Leo en alguna parte un comentario sobre Un hombre que grita (Un homme qui crie, 2010), donde se destaca que es de Chad, lo que resulta muy particular, pero sobre todo, que se trata de una película africana sobre África que no se regodea en los lugares comunes, en lo folclórico, en todo aquello que, cómo no, es África, pero que al mismo tiempo no es todo lo que hay en África, no es todo lo que se puede contar. Su director, Mahamat-Saleh Haroun (Bye Bye Africa, Our Father, Daratt), sin duda nos sitúa en una sociedad y en sus conflictos (inicios de la guerra civil), pero su centro está en la relación entre un padre y un hijo, su vida interior, sus tensiones, enfrentamientos. El cineasta apuesta por la complejidad del ser humano, allí donde amamos y al mismo tiempo odiamos, donde sufrimos y al mismo tiempo nos alegramos. Un hombre que se ve obligado a dejar su trabajo de toda la vida, un hombre que está bien allí donde está, un hombre ya de 55 años y sin mayores recursos, no puede sentirse feliz de que su propio hijo le quite ese trabajo. ¿Pero qué hacer cuando la vida misma del muchacho quizás dependa de la caída del padre? Sor Juana Inés de La Cruz dijo que amor es más laberinto; también podría decirse que amor es más sacrificio. Así, Mahamat-Saleh Haroun salta los escollos del lugar común y la corrección política buscando dentro. Recuerdo, a propósito, una respuesta de Leonard Cohen en una reciente entrevista que se le hiciera con motivo al estreno de su nueva producción. Cohen habla de las ideas, dice que lo que él intenta cuando escribe una canción es deshacerse de las ideas, que no le gustan las canciones con ideas. «Tienden a ser propaganda. Siempre están del lado correcto de las cosas: la ecología o el vegetarianismo o contra la guerra.

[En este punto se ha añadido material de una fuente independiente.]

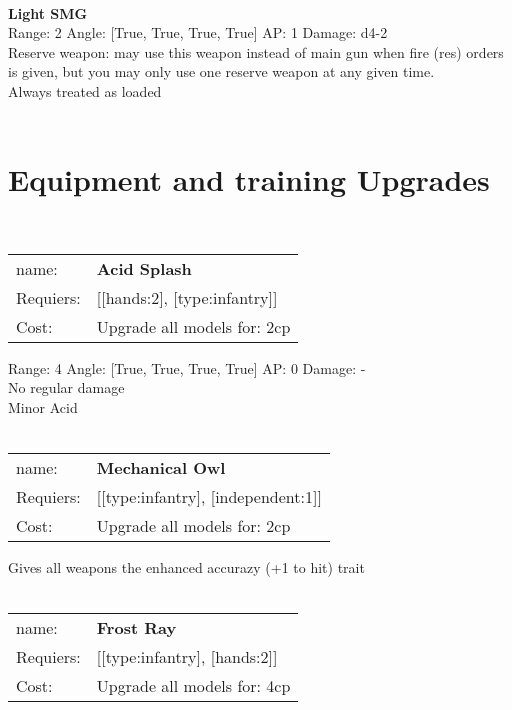 \ \\
{\bf Light SMG } \\



Range: 2  Angle: [True, True, True, True] AP: 1 Damage: d4-2 \\
Reserve weapon: may use this weapon instead of main gun when fire (res) orders is given, but you may only use one reserve weapon at any given time.\\ 
Always treated as loaded\\ 




 
\ \\

\section{Equipment and training Upgrades}\ \\
\begin{tabular}{ll}
name: & {\bf Acid Splash } \\
Requiers: & [[hands:2], [type:infantry]] \\
Cost: & Upgrade all models for: 2cp \\
\end{tabular}



Range: 4  Angle: [True, True, True, True] AP: 0 Damage: - \\
No regular damage\\ 
Minor Acid\\ 








\ \\
\begin{tabular}{ll}
name: & {\bf Mechanical Owl } \\
Requiers: & [[type:infantry], [independent:1]] \\
Cost: & Upgrade all models for: 2cp \\
\end{tabular}

Gives all weapons the enhanced accurazy (+1 to hit) trait\\ 









\ \\
\begin{tabular}{ll}
name: & {\bf Frost Ray } \\
Requiers: & [[type:infantry], [hands:2]] \\
Cost: & Upgrade all models for: 4cp \\
\end{tabular}



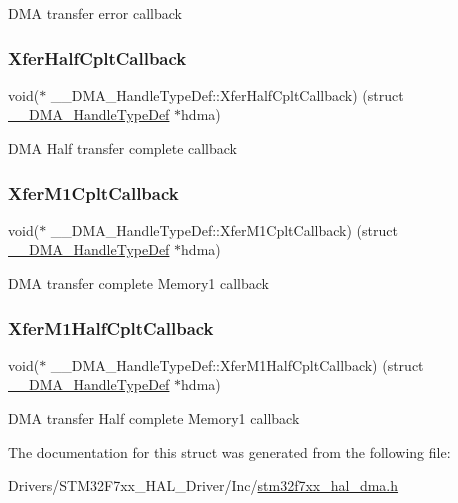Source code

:D\+MA transfer error callback \mbox{\label{struct_____d_m_a___handle_type_def_a2e343c6a9135222a8efb8ca5bb5dad8c}} 
\subsubsection{\texorpdfstring{XferHalfCpltCallback}{XferHalfCpltCallback}}
{\footnotesize\ttfamily void($\ast$  \+\_\+\+\_\+\+D\+M\+A\+\_\+\+Handle\+Type\+Def\+::\+Xfer\+Half\+Cplt\+Callback) (struct \mbox{\hyperlink{struct_____d_m_a___handle_type_def}{\+\_\+\+\_\+\+D\+M\+A\+\_\+\+Handle\+Type\+Def}} $\ast$hdma)}

D\+MA Half transfer complete callback \mbox{\label{struct_____d_m_a___handle_type_def_a5968053a3674b44460c1aa150499e01d}} 
\subsubsection{\texorpdfstring{XferM1CpltCallback}{XferM1CpltCallback}}
{\footnotesize\ttfamily void($\ast$  \+\_\+\+\_\+\+D\+M\+A\+\_\+\+Handle\+Type\+Def\+::\+Xfer\+M1\+Cplt\+Callback) (struct \mbox{\hyperlink{struct_____d_m_a___handle_type_def}{\+\_\+\+\_\+\+D\+M\+A\+\_\+\+Handle\+Type\+Def}} $\ast$hdma)}

D\+MA transfer complete Memory1 callback \mbox{\label{struct_____d_m_a___handle_type_def_aea9b02c5206e1b12380e0b83b5281e0d}} 
\subsubsection{\texorpdfstring{XferM1HalfCpltCallback}{XferM1HalfCpltCallback}}
{\footnotesize\ttfamily void($\ast$  \+\_\+\+\_\+\+D\+M\+A\+\_\+\+Handle\+Type\+Def\+::\+Xfer\+M1\+Half\+Cplt\+Callback) (struct \mbox{\hyperlink{struct_____d_m_a___handle_type_def}{\+\_\+\+\_\+\+D\+M\+A\+\_\+\+Handle\+Type\+Def}} $\ast$hdma)}

D\+MA transfer Half complete Memory1 callback 

The documentation for this struct was generated from the following file\+:\begin{DoxyCompactItemize}
\item 
Drivers/\+S\+T\+M32\+F7xx\+\_\+\+H\+A\+L\+\_\+\+Driver/\+Inc/\mbox{\hyperlink{stm32f7xx__hal__dma_8h}{stm32f7xx\+\_\+hal\+\_\+dma.\+h}}\end{DoxyCompactItemize}
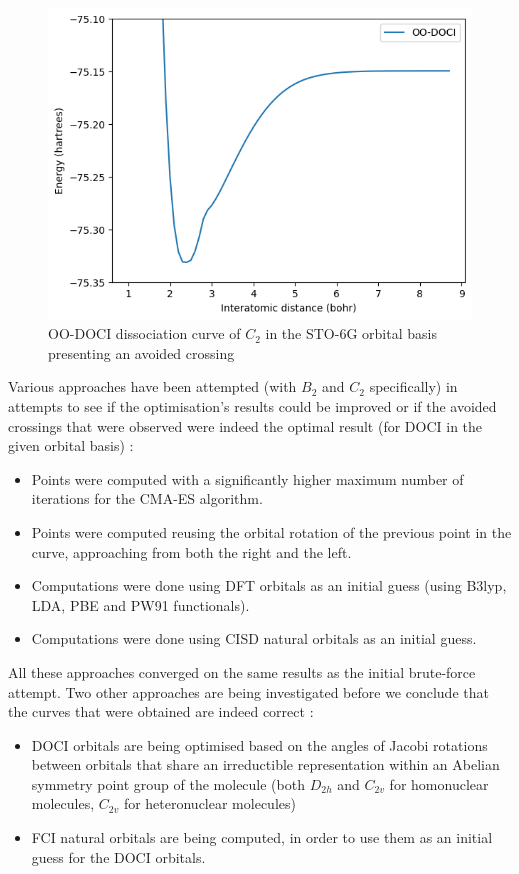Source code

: \documentclass[twoside,twocolumn,9pt]{article}
\begin{document}
\begin{figure}
  \includegraphics[width=\linewidth]{C2.png}
  \caption{OO-DOCI dissociation curve of $C_2$ in the STO-6G orbital basis presenting an avoided crossing}\label{C2}
\end{figure}

Various approaches have been attempted (with $B_2$ and $C_2$ specifically) in attempts to see if the optimisation's results could be improved or if the avoided crossings that were observed were indeed the optimal result (for DOCI in the given orbital basis) :

\begin{itemize}
  \item Points were computed with a significantly higher maximum number of iterations for the CMA-ES algorithm.
  \item Points were computed reusing the orbital rotation of the previous point in the curve, approaching from both the right and the left.
  \item Computations were done using DFT orbitals as an initial guess (using B3lyp, LDA, PBE and PW91 functionals).
  \item Computations were done using CISD natural orbitals as an initial guess.
\end{itemize}

All these approaches converged on the same results as the initial brute-force attempt. Two other approaches are being investigated before we conclude that the curves that were obtained are indeed correct :

\begin{itemize}
  \item DOCI orbitals are being optimised based on the angles of Jacobi rotations between orbitals that share an irreductible representation within an Abelian symmetry point group of the molecule (both $D_{2h}$ and $C_{2v}$ for homonuclear molecules, $C_{2v}$ for heteronuclear molecules)
  \item FCI natural orbitals are being computed, in order to use them as an initial guess for the DOCI orbitals.
\end{itemize}
\end{document}
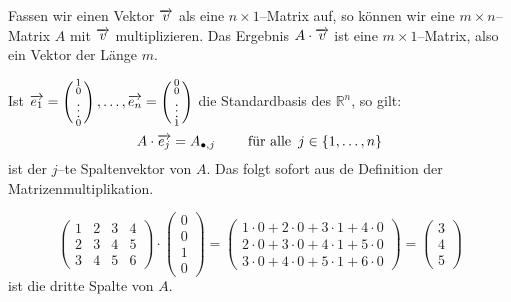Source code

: \begin{notiz}\label{matr_mult_st_basis} Fassen wir einen Vektor $\overrightarrow{v}$ 
als eine $n \times 1$--Matrix auf, so können wir eine $m \times n$--Matrix $A$ mit 
$\overrightarrow{v}$ multiplizieren. Das Ergebnis $A \cdot \overrightarrow{v}$ ist eine 
$m \times 1$--Matrix, also ein Vektor der Länge $m$.

Ist $\overrightarrow{e_1} = \left( \begin{smallmatrix} 1 \\ 0 \\ \vdots \\ 0 
\end{smallmatrix}\right), \ldots, \overrightarrow{e_n} = \left( \begin{smallmatrix} 
0 \\ 0 \\ \vdots \\ 1 \end{smallmatrix}\right)$ die Standardbasis des $\mathbb R^n$, 
so gilt:
  	$$ A \cdot \overrightarrow{e_j} = A_{\bullet, j} \qquad \textrm{ für alle } \, 
     	j \in \{1, \ldots, n \} $$
ist der $j$--te Spaltenvektor von $A$. Das folgt sofort aus de Definition der 
Matrizenmultiplikation.
\end{notiz}

\begin{beispiel}
 	$$ \left( \begin{matrix} 1 & 2 & 3 & 4 \\ 2 & 3 & 4 & 5 \\ 3 & 4 & 5 & 6 
    	\end{matrix} \right) \cdot \left( \begin{matrix} 0 \\ 0 \\ 1 \\ 0 \end{matrix} 
    	\right) = \left( \begin{matrix} 1 \cdot 0 + 2 \cdot 0 + 3 \cdot 1 + 4 \cdot 0 \\ 
    	2 \cdot 0 + 3 \cdot 0 + 4 \cdot 1 + 5 \cdot 0 \\ 3 \cdot 0 + 4 \cdot 0 + 5 \cdot 1 + 
    	6 \cdot 0 \end{matrix} \right)
    	= \left( \begin{matrix} 3 \\ 4 \\ 5 \end{matrix} \right) $$
ist die dritte Spalte von $A$.
\end{beispiel}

Todas estas son maravillosas ideas, pero a mí me gusta trabajar las canciones hasta que estos eslóganes, con todo lo maravilloso que son y lo importante que promueven, se resuelvan en convicciones más profundas en el corazón. Nunca he escrito una canción didáctica. Sólo mi experiencia, todo lo que tengo que poner en mi canción es mi experiencia.»

Un hombre que grita, un film honesto, sencillo pero profundo, sensible pero no sensiblero, ganó el premio del jurado en el Festival de Cannes. Estreno, miércoles 25 de enero, por Max.